* Task instructions *
Transcribe the whole listing below. Pictures do not go in the copy.

* Exercise material *
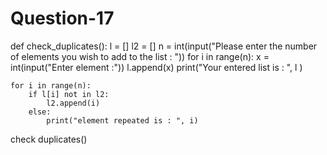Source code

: # Question-17
def check_duplicates():
    l = []
    l2 = []
    n = int(input("Please enter the number of elements you wish to add to the list  :  "))
    for i in range(n):
        x = int(input("Enter element  :"))
        l.append(x)
    print("Your entered list is : ", l )

    for i in range(n):
        if l[i] not in l2:
            l2.append(i)
        else:
            print("element repeated is : ", i)
check duplicates()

* Problem solution *
Source code

: # Question-17
def check_duplicates():
    l = []
    l2 = []
    n = int(input("Please enter the number of elements you wish to add to the list  :  "))
    for i in range(n):
        x = int(input("Enter element  :"))
        l.append(x)
    print("Your entered list is : ", l )

    for i in range(n):
        if l[i] not in l2:
            l2.append(i)
        else:
            print("element repeated is : ", i)
check duplicates()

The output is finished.